▶ _Task item_
Use the entries below and reproduce exactly the lines from the one containing "phusion-passenger to 5.0.26" down to the one containing "## 5.0.1 (2016-01-13)", both of them included.

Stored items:

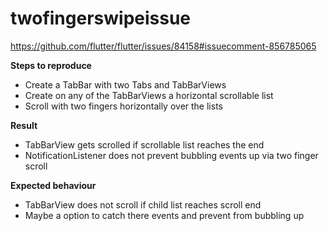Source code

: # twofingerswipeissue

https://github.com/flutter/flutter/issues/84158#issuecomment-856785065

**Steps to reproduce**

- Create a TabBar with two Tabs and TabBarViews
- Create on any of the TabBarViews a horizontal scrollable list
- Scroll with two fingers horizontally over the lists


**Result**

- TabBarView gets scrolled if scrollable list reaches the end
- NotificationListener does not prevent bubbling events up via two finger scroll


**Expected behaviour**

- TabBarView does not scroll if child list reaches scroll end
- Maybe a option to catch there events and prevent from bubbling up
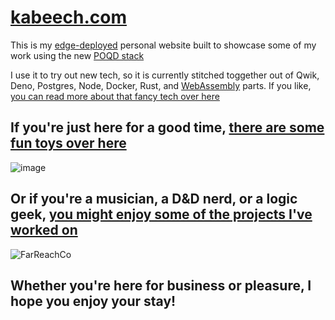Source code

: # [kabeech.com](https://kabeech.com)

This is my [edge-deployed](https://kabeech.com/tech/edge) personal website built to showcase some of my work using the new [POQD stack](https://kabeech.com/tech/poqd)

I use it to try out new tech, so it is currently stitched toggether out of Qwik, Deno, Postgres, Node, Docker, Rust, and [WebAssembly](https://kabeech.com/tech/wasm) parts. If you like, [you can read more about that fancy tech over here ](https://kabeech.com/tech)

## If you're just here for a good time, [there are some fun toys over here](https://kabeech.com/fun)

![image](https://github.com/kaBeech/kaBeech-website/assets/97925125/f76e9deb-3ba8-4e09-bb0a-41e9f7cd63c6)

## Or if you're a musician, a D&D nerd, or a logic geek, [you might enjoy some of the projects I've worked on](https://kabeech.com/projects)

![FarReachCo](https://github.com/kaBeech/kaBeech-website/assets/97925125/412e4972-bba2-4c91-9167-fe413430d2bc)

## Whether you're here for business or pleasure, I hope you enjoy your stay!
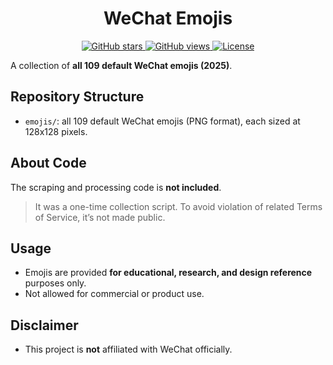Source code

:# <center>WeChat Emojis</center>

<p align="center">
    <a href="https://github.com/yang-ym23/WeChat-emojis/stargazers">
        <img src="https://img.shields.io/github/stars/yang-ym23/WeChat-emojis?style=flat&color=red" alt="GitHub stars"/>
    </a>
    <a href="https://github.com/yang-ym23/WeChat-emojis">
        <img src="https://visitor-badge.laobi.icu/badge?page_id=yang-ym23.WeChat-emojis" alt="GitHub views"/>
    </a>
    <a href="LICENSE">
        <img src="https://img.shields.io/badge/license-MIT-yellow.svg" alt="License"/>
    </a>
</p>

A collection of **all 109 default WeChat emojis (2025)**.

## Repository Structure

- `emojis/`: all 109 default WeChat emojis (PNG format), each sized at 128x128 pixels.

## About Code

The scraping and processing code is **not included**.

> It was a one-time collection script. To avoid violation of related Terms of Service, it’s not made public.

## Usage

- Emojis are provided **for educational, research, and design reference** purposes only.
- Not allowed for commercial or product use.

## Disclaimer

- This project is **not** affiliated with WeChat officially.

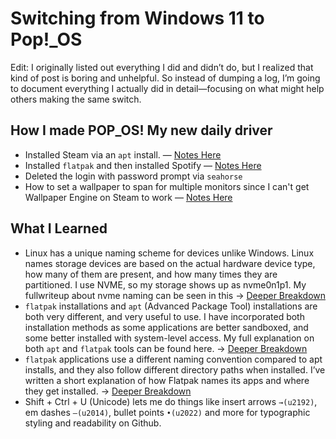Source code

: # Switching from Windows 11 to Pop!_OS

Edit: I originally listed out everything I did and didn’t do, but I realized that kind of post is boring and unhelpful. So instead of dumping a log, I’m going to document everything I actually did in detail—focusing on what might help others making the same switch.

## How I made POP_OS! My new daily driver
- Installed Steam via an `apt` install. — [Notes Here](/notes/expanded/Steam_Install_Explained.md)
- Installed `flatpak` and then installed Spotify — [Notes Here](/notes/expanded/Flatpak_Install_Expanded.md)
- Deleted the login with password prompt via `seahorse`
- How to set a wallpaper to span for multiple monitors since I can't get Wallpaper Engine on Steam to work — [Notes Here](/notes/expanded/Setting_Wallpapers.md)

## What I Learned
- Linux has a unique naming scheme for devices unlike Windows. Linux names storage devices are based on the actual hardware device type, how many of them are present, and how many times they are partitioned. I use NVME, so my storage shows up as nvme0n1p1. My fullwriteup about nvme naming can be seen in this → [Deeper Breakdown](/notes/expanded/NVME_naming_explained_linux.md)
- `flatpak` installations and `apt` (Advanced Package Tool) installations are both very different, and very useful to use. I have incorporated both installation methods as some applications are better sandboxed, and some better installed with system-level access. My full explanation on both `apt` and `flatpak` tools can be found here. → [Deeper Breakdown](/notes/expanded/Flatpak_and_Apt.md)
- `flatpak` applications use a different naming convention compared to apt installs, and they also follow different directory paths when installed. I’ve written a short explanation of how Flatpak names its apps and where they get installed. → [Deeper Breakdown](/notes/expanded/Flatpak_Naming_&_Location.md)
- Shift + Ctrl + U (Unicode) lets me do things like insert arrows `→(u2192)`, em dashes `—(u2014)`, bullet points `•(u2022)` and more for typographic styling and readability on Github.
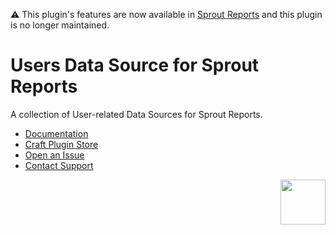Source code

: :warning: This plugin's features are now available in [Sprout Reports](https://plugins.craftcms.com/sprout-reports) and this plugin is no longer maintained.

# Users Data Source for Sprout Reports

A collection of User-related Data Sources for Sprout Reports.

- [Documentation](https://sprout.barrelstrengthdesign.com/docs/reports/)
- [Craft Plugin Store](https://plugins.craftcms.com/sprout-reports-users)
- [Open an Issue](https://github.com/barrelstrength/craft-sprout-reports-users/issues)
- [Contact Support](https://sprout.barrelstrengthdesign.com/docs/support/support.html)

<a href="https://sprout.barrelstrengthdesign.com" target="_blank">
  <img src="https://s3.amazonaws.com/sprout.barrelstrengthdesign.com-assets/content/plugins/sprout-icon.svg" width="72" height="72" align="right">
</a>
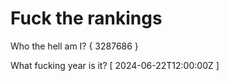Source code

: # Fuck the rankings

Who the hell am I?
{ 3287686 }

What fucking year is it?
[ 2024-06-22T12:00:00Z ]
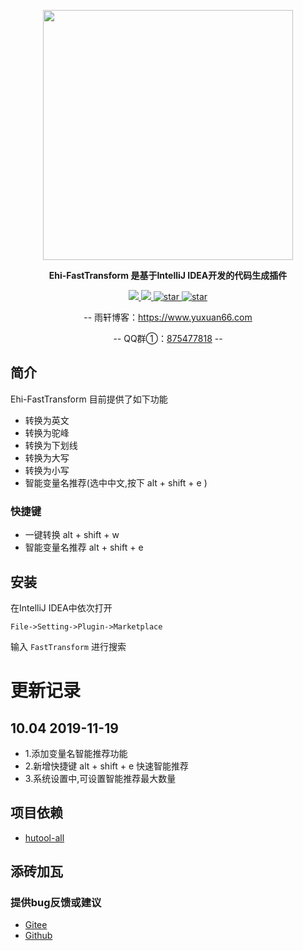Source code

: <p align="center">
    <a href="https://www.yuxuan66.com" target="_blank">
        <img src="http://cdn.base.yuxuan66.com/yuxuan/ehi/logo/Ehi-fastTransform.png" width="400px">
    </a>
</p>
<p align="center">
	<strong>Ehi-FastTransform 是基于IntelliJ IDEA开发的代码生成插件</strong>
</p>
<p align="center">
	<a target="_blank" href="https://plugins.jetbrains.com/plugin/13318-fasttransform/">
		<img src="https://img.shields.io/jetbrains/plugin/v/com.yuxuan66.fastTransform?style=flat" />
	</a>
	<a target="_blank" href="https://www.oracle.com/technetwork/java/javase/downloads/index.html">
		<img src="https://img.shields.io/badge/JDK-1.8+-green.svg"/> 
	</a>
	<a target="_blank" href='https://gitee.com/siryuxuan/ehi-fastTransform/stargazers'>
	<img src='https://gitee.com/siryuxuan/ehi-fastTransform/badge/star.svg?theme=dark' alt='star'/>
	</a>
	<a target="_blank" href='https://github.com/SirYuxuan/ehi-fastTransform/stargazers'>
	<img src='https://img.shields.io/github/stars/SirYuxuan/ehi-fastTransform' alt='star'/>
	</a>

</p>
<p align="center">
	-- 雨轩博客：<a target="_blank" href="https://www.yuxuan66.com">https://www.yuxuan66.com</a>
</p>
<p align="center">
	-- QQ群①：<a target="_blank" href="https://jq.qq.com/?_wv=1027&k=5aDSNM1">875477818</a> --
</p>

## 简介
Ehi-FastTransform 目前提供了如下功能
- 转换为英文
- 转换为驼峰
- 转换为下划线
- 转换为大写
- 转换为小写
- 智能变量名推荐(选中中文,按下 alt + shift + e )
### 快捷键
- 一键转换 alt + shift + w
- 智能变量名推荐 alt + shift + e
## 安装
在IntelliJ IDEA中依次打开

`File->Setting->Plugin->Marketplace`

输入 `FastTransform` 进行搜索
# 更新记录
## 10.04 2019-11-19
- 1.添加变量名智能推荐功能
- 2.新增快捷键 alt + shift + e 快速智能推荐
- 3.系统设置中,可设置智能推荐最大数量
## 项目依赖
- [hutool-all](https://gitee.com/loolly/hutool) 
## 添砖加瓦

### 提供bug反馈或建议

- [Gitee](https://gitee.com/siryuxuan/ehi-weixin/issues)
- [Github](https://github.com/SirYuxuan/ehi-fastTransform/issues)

...

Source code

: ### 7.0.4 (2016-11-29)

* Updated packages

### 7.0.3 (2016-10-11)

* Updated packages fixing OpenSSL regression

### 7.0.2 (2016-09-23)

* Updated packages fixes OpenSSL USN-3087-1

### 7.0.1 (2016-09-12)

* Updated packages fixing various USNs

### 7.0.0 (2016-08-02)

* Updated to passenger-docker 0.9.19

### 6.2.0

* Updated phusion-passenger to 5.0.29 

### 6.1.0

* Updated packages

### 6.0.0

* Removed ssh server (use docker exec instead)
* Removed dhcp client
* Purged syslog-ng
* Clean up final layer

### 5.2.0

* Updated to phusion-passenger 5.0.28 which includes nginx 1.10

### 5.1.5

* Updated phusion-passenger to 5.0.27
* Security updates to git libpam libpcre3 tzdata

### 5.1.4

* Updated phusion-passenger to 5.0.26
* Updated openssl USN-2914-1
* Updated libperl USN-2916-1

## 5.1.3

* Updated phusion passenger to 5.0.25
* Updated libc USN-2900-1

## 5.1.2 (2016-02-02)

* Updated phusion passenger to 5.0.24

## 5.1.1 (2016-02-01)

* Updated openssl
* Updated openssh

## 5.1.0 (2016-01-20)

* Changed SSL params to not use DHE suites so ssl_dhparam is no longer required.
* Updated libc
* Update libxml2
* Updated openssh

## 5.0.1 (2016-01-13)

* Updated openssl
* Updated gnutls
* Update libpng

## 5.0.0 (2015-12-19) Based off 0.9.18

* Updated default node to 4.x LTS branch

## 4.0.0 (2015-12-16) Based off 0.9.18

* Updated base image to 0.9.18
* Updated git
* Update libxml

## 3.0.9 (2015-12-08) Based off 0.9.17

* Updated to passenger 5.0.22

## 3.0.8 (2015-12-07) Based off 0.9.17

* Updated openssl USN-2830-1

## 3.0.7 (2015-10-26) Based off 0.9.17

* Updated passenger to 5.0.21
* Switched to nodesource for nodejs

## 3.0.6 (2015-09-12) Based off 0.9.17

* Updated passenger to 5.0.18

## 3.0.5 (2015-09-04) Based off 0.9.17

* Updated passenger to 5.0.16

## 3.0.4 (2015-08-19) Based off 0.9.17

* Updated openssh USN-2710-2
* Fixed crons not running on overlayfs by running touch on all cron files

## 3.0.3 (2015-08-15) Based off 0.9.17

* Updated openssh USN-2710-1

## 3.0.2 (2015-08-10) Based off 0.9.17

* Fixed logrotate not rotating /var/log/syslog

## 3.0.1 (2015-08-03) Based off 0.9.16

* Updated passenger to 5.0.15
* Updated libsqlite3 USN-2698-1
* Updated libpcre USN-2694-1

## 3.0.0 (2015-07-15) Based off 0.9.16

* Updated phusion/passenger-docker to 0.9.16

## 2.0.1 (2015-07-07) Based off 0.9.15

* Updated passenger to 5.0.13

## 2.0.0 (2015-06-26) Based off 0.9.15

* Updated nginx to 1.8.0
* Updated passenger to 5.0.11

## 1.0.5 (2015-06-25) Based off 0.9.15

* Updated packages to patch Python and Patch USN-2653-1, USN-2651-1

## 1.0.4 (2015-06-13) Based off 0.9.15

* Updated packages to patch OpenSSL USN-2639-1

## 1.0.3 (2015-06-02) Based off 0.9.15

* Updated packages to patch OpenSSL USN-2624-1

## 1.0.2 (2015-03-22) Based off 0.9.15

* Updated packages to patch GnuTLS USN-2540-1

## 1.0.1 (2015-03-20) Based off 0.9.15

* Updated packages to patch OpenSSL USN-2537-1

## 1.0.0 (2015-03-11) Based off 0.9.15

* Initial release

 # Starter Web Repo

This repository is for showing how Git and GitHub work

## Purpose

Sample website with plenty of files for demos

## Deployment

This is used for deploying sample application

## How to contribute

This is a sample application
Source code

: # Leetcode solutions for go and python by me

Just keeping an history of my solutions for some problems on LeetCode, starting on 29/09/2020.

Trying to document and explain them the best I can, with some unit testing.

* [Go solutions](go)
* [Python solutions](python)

▶ _Result for this exercise_
* Updated phusion-passenger to 5.0.26
* Updated openssl USN-2914-1
* Updated libperl USN-2916-1

## 5.1.3

* Updated phusion passenger to 5.0.25
* Updated libc USN-2900-1

## 5.1.2 (2016-02-02)

* Updated phusion passenger to 5.0.24

## 5.1.1 (2016-02-01)

* Updated openssl
* Updated openssh

## 5.1.0 (2016-01-20)

* Changed SSL params to not use DHE suites so ssl_dhparam is no longer required.
* Updated libc
* Update libxml2
* Updated openssh

## 5.0.1 (2016-01-13)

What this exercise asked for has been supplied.